The deal has been made keeping in mind with the war with Pakistan and China.
The Request for Information lays down multiple parameters on the basis of which the Air Force will evaluate various fighter jets. Manufacturers such as SAAB of Sweden, Lockheed Martin and Boeing of the United States, Dassault of France, MiG of Russia and the European consortium Eurofighter are expected to compete.
The Air Force said "85 per cent will have to be made in India by a Strategic Partner/Indian Production Agency". The first aircraft must be delivered within three years of signing the contract. The request for information is open until July, the Air Force said.
The new process to acquire jets effectively replaces the still-born Medium Multi-role Combat aircraft (MMRCA) deal which the Air Force ultimately scrapped when the government entered into a direct deal with France to acquire 36 Rafale jets. Though IAF sources say the process to acquire these jets "is moving fast," it will still be years before the entire process of trials and price negotiations will be complete.
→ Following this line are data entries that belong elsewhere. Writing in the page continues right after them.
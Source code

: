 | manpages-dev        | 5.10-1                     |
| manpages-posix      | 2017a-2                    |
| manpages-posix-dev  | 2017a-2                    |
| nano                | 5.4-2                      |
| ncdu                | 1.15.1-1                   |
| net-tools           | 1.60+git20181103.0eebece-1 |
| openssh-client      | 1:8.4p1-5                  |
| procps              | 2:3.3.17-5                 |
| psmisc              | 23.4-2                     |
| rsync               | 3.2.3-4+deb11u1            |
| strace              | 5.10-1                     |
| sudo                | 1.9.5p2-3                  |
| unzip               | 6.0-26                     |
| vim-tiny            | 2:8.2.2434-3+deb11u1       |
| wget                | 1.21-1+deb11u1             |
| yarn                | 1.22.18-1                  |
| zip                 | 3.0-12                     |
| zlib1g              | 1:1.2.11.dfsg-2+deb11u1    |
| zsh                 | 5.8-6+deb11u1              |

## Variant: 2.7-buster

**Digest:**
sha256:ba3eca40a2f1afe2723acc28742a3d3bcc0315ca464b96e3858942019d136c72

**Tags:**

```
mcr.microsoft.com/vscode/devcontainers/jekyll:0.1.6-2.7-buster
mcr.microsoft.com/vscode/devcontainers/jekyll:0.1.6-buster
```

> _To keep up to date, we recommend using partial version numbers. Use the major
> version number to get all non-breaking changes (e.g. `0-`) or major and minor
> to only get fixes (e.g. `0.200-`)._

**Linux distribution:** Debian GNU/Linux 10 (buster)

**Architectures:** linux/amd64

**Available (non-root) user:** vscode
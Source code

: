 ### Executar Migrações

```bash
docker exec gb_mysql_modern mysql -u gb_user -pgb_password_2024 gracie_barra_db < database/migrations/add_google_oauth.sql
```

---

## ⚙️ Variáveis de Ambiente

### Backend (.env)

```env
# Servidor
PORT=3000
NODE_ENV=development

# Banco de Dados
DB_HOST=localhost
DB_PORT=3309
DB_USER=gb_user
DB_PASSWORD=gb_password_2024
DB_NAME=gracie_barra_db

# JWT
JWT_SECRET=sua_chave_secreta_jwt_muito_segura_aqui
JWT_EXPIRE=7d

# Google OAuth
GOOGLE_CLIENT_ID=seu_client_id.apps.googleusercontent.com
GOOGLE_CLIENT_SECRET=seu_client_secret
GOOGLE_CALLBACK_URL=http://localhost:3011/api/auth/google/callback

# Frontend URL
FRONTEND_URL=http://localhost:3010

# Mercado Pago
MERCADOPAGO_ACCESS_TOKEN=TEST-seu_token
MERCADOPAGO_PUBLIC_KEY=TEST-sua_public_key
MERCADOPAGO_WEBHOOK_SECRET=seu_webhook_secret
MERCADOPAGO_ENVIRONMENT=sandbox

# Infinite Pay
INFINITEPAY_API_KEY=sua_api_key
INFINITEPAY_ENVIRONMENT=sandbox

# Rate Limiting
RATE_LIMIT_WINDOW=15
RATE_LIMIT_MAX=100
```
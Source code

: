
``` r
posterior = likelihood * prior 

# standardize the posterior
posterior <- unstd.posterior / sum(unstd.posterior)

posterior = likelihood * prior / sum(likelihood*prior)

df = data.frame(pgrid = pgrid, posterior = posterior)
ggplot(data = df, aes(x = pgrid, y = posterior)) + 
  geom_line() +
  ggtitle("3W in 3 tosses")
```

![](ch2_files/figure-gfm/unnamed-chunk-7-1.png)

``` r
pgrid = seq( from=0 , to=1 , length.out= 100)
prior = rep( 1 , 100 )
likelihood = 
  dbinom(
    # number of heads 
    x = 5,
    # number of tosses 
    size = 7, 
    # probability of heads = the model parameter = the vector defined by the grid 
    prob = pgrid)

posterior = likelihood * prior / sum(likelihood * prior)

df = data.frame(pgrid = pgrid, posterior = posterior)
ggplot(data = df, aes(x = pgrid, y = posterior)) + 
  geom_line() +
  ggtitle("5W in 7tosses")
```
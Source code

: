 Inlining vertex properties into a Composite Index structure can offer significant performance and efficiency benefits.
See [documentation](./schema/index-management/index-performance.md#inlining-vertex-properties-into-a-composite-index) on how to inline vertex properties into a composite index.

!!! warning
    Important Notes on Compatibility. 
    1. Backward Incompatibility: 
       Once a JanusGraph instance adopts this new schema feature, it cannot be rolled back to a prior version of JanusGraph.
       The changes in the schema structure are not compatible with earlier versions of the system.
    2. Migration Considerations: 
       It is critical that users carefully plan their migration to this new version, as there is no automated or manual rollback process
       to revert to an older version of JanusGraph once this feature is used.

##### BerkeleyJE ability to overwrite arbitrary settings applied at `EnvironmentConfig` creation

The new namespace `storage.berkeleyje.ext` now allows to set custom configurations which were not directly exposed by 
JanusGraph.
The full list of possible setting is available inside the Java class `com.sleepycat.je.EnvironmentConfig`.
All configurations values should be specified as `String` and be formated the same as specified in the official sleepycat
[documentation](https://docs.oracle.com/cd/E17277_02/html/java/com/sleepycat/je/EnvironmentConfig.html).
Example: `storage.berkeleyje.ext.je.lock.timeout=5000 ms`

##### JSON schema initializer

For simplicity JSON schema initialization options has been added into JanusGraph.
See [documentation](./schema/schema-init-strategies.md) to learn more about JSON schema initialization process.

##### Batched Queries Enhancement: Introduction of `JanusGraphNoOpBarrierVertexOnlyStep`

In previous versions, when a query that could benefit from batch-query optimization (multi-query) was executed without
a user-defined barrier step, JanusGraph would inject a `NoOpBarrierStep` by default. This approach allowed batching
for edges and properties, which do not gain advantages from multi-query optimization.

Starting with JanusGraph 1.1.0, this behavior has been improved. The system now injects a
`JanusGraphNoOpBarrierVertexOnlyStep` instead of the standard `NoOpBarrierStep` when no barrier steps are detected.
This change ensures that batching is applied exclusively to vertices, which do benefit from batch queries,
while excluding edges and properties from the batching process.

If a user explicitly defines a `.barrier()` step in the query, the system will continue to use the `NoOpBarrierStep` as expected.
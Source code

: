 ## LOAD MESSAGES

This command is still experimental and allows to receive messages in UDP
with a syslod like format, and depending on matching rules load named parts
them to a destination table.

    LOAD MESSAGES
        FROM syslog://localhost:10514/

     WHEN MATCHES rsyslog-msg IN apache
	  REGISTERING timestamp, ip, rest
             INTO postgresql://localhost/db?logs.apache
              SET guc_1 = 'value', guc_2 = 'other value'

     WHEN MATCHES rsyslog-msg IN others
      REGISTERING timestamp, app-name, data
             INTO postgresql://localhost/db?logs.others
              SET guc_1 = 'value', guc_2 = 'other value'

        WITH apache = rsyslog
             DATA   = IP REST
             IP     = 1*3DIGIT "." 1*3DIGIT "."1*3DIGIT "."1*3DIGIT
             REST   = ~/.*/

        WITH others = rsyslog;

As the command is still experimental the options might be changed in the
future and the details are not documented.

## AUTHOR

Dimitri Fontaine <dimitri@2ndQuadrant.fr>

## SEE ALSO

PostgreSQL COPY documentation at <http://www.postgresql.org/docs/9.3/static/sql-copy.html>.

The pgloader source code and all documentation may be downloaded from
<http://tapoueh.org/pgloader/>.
In its Request for Information, it is clear that the Air Force is not willing to compromise on the technology or the capability that it wants to acquire - the new jets should come equipped with state of the art avionics, ideally "fly in excess of 10 hour with Air to Air Refuelling (AAR), and be able to operate from high-altitude air-fields such as Leh".
Additionally, India is interested in cutting-edge Gallium Nitride (GaN) based technology being used in the electronically scanned phased array radar of the fighter. The radar should ideally "have the capability to carry out simultaneous Air-to-Air and Air-to-Surface operation," in other words, have the ability to detect, track and possibly launch weapons almost simultaneously against targets in the air and on the ground.